▸ **YOUR ASSIGNMENT**:
Look for the string "souffre" in the listing. Copy each line that has it.

(GIVEN ENTRIES)

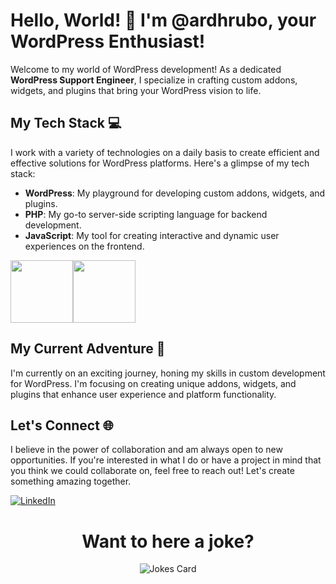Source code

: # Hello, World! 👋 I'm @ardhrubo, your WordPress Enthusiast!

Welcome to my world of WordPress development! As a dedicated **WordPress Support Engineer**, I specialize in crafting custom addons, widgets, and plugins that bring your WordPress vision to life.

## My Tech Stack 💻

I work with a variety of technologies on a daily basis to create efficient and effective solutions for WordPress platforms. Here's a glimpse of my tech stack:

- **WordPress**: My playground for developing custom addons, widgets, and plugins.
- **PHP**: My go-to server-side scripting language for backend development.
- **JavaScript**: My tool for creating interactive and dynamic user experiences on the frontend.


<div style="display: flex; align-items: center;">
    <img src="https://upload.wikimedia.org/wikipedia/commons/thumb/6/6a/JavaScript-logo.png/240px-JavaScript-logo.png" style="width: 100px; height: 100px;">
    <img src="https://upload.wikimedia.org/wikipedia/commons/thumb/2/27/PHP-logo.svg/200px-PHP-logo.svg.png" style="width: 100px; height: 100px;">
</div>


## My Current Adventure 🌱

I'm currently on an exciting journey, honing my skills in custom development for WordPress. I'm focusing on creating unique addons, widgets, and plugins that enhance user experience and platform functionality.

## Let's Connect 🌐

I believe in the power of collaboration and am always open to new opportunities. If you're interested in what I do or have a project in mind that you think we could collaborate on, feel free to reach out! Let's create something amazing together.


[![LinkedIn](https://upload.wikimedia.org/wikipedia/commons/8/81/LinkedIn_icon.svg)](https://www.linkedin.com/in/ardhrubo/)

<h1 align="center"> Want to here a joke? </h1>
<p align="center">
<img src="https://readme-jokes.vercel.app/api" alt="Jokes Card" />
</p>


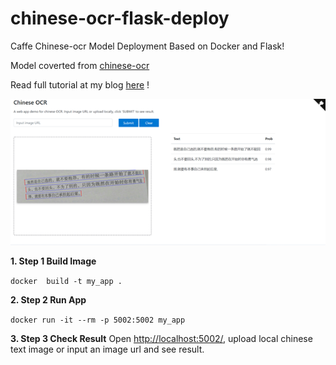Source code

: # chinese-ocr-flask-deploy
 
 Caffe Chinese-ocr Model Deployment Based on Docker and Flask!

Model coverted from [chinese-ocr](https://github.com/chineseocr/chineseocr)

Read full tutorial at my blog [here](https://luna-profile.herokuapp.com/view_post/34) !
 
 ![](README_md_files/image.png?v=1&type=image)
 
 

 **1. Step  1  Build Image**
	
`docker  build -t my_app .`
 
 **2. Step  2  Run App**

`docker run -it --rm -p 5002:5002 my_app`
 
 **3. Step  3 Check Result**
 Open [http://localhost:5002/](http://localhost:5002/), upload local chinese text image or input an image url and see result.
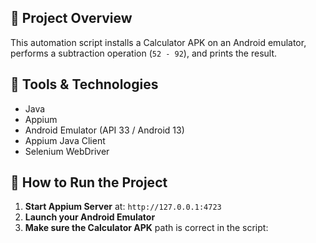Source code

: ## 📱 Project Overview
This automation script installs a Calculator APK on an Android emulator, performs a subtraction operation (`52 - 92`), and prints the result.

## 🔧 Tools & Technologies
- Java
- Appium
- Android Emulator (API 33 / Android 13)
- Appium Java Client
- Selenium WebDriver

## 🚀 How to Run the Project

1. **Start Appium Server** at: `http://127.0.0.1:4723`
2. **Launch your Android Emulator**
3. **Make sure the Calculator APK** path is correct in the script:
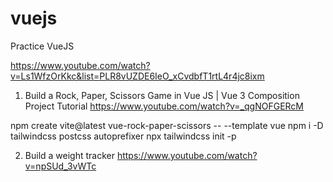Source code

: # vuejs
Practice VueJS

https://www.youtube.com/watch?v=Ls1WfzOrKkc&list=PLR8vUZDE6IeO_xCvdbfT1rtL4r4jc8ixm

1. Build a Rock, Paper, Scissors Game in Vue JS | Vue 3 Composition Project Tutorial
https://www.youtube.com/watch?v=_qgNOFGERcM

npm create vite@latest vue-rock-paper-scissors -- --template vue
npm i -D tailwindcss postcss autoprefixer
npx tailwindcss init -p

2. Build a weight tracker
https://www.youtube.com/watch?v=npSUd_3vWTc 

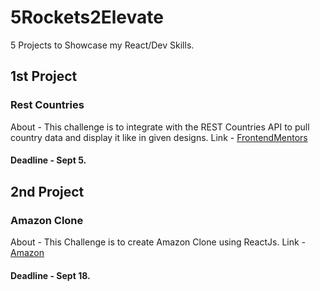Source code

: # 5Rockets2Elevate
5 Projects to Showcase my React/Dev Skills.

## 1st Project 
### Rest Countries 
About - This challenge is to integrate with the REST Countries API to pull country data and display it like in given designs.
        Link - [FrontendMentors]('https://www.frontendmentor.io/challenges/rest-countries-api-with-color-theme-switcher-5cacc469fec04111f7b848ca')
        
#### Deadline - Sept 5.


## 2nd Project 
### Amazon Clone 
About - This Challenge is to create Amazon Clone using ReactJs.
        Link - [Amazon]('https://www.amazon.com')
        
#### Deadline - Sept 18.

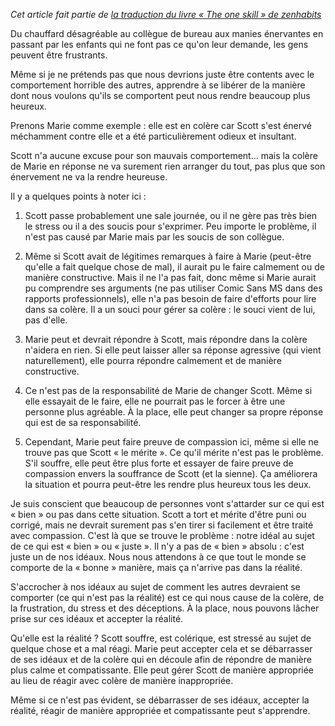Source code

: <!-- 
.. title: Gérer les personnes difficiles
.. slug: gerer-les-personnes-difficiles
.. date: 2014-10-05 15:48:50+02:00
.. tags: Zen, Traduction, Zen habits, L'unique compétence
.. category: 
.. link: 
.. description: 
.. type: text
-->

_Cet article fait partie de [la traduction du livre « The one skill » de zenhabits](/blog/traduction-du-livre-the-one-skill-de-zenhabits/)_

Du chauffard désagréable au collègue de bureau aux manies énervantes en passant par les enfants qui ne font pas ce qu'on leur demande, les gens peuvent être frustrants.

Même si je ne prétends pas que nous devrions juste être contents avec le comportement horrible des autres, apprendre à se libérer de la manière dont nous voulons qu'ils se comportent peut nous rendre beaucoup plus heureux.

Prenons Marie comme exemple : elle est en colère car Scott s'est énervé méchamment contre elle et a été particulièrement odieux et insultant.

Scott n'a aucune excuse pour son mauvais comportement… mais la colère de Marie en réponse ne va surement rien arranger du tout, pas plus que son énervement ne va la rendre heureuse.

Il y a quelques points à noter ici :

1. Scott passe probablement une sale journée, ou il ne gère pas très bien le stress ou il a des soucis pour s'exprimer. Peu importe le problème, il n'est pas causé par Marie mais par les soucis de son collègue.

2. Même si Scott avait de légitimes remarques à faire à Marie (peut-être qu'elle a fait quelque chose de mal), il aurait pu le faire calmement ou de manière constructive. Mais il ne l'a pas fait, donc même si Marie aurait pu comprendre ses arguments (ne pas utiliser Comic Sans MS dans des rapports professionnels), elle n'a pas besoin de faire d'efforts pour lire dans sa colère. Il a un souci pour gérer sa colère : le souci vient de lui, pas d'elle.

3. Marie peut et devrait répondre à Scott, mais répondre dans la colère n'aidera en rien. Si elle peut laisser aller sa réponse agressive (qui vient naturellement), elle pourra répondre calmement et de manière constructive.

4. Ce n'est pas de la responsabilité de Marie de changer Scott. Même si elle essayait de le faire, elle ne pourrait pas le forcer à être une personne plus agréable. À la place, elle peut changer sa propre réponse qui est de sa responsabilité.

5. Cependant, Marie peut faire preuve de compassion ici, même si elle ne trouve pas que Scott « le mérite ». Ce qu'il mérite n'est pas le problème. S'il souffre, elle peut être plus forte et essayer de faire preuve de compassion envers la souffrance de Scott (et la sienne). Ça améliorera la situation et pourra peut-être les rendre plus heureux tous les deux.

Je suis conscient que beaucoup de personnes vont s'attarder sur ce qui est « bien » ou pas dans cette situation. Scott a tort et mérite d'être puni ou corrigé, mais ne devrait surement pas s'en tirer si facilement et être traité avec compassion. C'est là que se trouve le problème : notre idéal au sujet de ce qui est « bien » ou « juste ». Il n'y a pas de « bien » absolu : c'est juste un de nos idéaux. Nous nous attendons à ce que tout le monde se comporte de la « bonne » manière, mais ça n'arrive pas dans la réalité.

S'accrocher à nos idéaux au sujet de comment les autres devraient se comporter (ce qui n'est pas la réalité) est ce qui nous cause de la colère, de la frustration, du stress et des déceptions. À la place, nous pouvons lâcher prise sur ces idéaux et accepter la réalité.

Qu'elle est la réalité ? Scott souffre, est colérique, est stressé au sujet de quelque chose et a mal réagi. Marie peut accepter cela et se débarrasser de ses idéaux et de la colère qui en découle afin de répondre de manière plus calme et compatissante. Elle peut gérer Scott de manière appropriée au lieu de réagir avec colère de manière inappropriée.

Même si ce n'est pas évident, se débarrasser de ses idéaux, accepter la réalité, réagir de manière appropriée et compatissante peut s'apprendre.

(End GIVEN ENTRIES)

▸ **REPLY TO THE EXERCISE**:
5. Cependant, Marie peut faire preuve de compassion ici, même si elle ne trouve pas que Scott « le mérite ». Ce qu'il mérite n'est pas le problème. S'il souffre, elle peut être plus forte et essayer de faire preuve de compassion envers la souffrance de Scott (et la sienne). Ça améliorera la situation et pourra peut-être les rendre plus heureux tous les deux.
Qu'elle est la réalité ? Scott souffre, est colérique, est stressé au sujet de quelque chose et a mal réagi. Marie peut accepter cela et se débarrasser de ses idéaux et de la colère qui en découle afin de répondre de manière plus calme et compatissante. Elle peut gérer Scott de manière appropriée au lieu de réagir avec colère de manière inappropriée.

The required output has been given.